Vitrification of the human embryo: a more efficient and safer in vitro fertilization treatment
The advent of vitrification of human embryos resulted in fundamental changes to in vitro fertilization treatment, making assisted reproduction safer and more efficient.
Volume 113, Issue 2, Pages 241–247
Zsolt Peter Nagy, M.D., Ph.D., H.C.L.D., Daniel Shapiro, M.D., Ching-Chien Chang, Ph.D., H.C.L.D.
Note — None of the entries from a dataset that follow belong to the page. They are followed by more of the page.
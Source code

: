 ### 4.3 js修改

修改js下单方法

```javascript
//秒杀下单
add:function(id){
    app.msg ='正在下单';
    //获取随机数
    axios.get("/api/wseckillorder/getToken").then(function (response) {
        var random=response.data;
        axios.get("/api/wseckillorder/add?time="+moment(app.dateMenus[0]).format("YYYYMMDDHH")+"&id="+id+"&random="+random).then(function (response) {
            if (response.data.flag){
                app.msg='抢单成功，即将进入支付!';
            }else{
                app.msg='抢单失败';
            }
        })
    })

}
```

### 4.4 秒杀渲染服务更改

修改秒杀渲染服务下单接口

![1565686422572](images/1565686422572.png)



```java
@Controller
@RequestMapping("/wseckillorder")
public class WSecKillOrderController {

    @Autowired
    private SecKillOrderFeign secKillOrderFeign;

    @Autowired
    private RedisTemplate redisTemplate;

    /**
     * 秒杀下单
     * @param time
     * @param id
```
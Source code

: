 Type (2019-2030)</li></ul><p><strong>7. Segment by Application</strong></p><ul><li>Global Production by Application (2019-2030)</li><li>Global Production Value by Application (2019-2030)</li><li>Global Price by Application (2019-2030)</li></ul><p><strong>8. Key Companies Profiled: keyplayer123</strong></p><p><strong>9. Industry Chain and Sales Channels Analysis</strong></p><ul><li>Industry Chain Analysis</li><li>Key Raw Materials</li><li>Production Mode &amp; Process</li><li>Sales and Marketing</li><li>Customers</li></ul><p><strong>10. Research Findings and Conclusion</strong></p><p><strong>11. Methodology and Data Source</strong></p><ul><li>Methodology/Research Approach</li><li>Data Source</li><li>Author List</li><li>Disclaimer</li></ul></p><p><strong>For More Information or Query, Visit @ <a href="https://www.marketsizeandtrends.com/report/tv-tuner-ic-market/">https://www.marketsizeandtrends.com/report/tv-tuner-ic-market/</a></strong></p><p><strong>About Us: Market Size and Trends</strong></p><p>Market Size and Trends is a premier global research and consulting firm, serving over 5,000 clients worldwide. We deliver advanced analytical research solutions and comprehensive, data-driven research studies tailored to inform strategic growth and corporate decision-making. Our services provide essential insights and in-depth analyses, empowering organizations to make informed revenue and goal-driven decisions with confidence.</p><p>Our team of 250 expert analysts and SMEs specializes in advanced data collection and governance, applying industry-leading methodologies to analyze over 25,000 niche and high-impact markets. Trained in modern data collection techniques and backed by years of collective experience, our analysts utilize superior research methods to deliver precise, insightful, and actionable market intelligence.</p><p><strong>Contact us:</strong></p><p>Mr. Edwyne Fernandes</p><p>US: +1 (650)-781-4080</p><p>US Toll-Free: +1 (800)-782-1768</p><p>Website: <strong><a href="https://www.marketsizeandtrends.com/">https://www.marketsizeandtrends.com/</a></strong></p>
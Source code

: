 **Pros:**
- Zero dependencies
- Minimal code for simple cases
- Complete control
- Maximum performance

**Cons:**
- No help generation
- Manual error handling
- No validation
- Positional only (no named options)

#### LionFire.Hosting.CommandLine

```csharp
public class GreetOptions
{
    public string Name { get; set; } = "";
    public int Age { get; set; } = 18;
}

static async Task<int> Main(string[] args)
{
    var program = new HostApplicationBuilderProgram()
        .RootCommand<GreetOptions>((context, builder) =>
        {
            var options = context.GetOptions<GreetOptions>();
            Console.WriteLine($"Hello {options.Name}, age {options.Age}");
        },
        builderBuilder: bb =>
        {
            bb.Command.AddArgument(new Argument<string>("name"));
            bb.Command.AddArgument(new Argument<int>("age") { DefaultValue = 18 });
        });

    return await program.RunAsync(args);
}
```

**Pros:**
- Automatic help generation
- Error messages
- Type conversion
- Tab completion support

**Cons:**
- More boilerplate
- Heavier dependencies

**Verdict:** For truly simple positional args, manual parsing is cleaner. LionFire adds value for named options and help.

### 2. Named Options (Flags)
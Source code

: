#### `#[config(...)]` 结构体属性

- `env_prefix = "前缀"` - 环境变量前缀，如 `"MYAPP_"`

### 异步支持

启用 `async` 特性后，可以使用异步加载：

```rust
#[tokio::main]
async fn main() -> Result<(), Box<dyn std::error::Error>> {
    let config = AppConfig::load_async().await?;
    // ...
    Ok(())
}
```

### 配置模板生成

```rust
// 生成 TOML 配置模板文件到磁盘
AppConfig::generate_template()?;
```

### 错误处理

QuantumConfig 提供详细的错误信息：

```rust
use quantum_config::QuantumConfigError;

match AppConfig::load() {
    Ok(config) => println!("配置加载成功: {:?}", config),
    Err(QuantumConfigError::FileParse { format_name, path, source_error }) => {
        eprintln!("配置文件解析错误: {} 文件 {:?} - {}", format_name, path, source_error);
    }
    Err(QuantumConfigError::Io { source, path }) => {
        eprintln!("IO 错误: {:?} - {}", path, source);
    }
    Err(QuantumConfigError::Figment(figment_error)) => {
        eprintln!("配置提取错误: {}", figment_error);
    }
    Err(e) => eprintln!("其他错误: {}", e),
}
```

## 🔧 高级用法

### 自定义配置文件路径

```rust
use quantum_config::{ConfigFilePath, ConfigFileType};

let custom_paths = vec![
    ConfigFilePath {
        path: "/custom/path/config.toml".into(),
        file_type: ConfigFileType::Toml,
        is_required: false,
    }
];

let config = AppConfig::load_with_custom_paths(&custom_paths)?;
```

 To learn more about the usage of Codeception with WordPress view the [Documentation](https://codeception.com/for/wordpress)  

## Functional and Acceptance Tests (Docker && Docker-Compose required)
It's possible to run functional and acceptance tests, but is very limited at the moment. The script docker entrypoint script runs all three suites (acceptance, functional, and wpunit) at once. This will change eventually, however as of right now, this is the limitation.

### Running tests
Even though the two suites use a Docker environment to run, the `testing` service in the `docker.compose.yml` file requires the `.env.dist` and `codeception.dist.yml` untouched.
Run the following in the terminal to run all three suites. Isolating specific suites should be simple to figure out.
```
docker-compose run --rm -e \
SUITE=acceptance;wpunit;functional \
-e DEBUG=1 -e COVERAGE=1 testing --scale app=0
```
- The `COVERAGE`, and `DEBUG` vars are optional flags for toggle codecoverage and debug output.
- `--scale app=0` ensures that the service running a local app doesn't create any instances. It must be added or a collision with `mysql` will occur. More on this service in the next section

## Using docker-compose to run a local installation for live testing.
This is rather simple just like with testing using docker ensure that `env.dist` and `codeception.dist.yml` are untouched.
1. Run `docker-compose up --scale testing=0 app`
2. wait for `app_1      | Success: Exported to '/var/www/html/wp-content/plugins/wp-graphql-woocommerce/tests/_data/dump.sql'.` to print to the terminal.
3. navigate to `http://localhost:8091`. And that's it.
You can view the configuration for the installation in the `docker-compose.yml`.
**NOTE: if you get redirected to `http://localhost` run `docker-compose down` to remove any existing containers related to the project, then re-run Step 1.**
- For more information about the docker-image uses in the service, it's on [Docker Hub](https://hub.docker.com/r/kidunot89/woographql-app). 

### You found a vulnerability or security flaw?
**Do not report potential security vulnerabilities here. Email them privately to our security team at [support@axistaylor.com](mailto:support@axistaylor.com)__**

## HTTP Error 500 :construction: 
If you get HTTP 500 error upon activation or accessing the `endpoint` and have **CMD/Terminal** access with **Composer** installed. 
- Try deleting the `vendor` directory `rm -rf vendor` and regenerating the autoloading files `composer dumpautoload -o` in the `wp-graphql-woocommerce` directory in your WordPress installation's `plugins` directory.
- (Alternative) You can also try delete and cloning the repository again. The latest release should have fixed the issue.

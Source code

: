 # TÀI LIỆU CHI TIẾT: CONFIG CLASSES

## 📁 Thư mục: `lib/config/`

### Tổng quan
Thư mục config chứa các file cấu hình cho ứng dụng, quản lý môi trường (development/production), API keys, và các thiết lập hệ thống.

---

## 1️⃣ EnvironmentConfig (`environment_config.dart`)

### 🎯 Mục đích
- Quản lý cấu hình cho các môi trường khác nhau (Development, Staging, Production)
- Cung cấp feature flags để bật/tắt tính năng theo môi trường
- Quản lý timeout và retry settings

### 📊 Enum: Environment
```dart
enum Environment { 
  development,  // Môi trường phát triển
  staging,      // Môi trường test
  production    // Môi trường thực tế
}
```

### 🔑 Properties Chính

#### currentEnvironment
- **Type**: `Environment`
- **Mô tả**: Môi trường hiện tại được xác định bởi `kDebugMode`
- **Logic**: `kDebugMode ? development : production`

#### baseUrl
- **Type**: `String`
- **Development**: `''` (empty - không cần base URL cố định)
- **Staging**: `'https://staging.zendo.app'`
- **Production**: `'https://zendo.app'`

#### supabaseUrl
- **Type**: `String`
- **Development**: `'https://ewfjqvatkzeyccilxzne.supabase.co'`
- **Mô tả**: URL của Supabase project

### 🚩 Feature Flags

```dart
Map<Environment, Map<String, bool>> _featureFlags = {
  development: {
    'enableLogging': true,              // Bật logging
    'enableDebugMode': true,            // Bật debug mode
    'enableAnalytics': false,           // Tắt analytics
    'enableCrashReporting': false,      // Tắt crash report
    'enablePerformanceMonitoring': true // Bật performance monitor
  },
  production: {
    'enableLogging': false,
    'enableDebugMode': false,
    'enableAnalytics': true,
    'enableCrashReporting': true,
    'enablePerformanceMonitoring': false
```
Cryopreservation has become a central pillar in assisted reproduction, reflected in the exponential increase of “freeze all” cycles in the past few years. Vitrification makes it possible to cool and warm human eggs and embryos with far less cryo-damage than ‘slow-freeze’ and allows nearly intact survival of embryos with very high survival rates for eggs as well. This has resulted in a complete transformation how we manage treatment for in vitro fertilization patients. Fresh transfers can be avoided without compromising outcomes, and in fact, cumulative pregnancy/delivery rates may be improved by performing sequential elective “frozen” single embryo transfers. Some recent evidence suggests that previously vitrified embryos give better perinatal outcomes than fresh embryo transfers. Frozen embryo transfer, especially when coupled with preimplantation genetic testing allows for highly efficient single embryo transfers that translate to more singleton and therefore safer pregnancies, as well as healthier babies. Additionally, vitrification has also opened new options for patients, most notably fertility preservation (through oocyte cryopreservation), and donor egg banking.